La Chambre des pairs s’était réunie seulement à deux heures après midi. Dès le début de la séance, présidée par Lacépède, Carnot lut l’acte d’abdication. Afin de donner à la Chambre des députés le temps de prendre une résolution qui dictât la leur, les pairs renvoyèrent à une commission la déclaration de l’Empereur. Carnot remonta à la tribune pour lire la note que Davout avait déjà lue à la Chambre élective et qui résumait les nouvelles assez rassurantes reçues de l’armée le matin. Il n’avait pas tout à fait achevé sa lecture quand une voix rude, éclatante, impérieuse l’arrêta par ces mots : « — Cela n’est pas ! » Tous les yeux convergèrent du côté de l’interrupteur. On crut voir un spectre : c’était le maréchal Ney.
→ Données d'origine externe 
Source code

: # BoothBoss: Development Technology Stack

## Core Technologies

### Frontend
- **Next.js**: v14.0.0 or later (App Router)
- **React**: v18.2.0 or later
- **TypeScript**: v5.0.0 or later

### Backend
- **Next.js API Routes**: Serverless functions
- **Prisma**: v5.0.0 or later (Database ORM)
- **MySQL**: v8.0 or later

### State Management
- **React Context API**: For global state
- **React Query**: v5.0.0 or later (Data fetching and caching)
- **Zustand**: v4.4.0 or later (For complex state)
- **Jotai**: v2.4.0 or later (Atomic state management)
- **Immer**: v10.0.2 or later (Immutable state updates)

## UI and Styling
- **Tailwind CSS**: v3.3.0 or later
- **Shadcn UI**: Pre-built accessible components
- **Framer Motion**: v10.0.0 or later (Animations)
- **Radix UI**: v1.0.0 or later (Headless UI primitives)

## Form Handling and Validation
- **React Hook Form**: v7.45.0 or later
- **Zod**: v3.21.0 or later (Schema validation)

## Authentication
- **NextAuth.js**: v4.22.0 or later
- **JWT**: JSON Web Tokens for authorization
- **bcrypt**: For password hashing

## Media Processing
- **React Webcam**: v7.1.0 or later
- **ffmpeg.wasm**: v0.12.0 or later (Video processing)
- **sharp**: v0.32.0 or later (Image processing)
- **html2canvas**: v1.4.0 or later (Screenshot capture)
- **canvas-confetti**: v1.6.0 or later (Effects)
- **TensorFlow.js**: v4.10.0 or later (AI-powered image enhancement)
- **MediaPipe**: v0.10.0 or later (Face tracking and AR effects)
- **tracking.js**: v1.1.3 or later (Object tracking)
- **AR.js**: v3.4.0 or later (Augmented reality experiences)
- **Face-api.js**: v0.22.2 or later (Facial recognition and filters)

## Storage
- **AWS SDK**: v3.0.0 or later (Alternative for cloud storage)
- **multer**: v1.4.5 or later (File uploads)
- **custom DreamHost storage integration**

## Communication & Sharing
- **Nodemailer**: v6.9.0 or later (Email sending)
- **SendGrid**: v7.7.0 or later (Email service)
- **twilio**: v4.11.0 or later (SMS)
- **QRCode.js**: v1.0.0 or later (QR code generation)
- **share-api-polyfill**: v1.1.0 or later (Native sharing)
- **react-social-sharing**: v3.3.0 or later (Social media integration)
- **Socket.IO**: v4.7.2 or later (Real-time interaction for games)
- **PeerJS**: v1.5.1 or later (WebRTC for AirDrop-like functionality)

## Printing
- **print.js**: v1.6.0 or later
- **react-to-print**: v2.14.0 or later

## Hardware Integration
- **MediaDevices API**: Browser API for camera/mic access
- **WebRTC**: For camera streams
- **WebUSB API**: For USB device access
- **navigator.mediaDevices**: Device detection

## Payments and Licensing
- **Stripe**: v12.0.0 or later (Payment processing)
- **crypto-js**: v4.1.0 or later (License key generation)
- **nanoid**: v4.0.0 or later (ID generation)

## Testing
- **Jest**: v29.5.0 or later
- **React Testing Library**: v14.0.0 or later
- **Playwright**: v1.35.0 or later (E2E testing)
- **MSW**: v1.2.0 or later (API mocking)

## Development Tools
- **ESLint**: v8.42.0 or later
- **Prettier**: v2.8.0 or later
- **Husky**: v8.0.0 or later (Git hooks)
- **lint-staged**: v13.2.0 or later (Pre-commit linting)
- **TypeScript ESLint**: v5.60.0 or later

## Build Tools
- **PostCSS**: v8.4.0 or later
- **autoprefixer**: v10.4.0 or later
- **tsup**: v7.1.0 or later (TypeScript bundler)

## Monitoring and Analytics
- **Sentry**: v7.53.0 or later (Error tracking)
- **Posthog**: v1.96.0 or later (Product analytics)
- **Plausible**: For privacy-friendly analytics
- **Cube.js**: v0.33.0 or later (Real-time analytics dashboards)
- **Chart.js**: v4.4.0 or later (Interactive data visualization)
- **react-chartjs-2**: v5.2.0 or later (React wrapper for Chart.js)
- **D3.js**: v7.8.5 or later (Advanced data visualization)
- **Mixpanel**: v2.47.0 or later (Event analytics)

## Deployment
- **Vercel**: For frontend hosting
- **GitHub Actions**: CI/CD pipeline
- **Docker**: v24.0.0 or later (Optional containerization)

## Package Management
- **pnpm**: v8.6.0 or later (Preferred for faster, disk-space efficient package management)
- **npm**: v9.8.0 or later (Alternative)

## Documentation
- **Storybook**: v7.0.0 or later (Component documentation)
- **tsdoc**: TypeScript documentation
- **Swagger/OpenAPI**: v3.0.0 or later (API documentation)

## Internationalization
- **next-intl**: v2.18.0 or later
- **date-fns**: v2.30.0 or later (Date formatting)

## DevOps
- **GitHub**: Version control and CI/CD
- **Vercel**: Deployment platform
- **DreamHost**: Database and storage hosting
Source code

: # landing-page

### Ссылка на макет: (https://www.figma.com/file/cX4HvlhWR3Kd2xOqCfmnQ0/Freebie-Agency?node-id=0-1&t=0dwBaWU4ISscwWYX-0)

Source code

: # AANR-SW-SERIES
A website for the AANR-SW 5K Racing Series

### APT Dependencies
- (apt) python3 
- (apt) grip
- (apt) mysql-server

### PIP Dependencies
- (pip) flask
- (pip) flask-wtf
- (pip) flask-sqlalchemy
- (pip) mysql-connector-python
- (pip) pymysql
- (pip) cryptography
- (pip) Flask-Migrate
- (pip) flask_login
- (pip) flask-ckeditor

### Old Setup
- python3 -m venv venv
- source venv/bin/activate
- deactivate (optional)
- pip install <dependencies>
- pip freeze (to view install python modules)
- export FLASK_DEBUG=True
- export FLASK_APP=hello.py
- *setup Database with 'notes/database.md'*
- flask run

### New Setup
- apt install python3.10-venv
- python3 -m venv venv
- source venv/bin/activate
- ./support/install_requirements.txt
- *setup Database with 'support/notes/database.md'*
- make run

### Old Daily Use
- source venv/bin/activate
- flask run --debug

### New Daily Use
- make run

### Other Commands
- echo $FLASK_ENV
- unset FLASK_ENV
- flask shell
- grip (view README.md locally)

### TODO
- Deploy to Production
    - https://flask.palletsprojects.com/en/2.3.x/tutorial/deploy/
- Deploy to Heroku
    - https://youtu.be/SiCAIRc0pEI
Hors de lui, tout en feu, comme pris de vertige, Ney poursuivit avec une véhémence croissante : « La nouvelle que vient de vous lire M. le ministre de l’Intérieur est fausse, fausse sous tous les rapports. L’ennemi est vainqueur sur tous les points. J’ai vu le désordre, puisque je commandais sous les ordres de l’Empereur. On ose nous dire qu’il nous reste encore 60 000 hommes sur la frontière ! Le fait est faux. C’est tout au plus si le maréchal Grouchy a pu rallier de 10 à 15 000 hommes, et l’on a été battu trop à plat pour qu’ils soient en état de résister. Ce que je vous dis est la vérité la plus positive, la vérité claire comme le jour. Ce que l’on dit de la position du duc de Dalmatie est faux. Il n’a pas été possible de rallier un seul homme de la Garde. Dans six ou sept jours, l’ennemi peut être dans le sein de la capitale. Il n’y a plus d’autre moyen de sauver la patrie que d’ouvrir des négociations. »
L’Assemblée demeura courbée sous les paroles du maréchal, interdite, anéantie. Carnot balbutia quelques explications pour démontrer sa bonne foi et la véracité du rapport de Davout ; il ne pensa point à protester contre l’étrange discours de Ney, qui, en un véritable accès de folie, osait, lui, maréchal de France, déclarer publiquement devant la Chambre et devant le pays que toute résistance était impossible et qu’il fallait traiter avec l’ennemi[1]. Il y avait dans cette salle d’anciens conventionnels
- ↑ Les paroles de Ney produisirent sur l’opinion la plus funeste impression, tous les rapports des préfets, commissaires généraux de police, commandans de gendarmerie, du 24 au 28 juin en témoignent. — Ney, le 22 juin, avait-il complètement perdu la tête, comme il le parut à plusieurs membres de la Chambre des pairs ? C’est à espérer. Il faudrait des témoignages positifs pour me faire admettre, comme on l’a dit, que le maréchal prononça ce fatal discours à l’instigation de Fouché. Il semble bien que Ney avait vu Fouché la veille ou le matin, afin de lui demander des passeports qui lui furent délivrés. Mais cette visite ne prouve point que le maréchal se soit fait l’instrument criminel du duc d’Otrante ; elle prouve seulement qu’il n’avait plus aucune foi dans la résistance, puisqu’il s’y prenait si tôt pour se munir de passeports.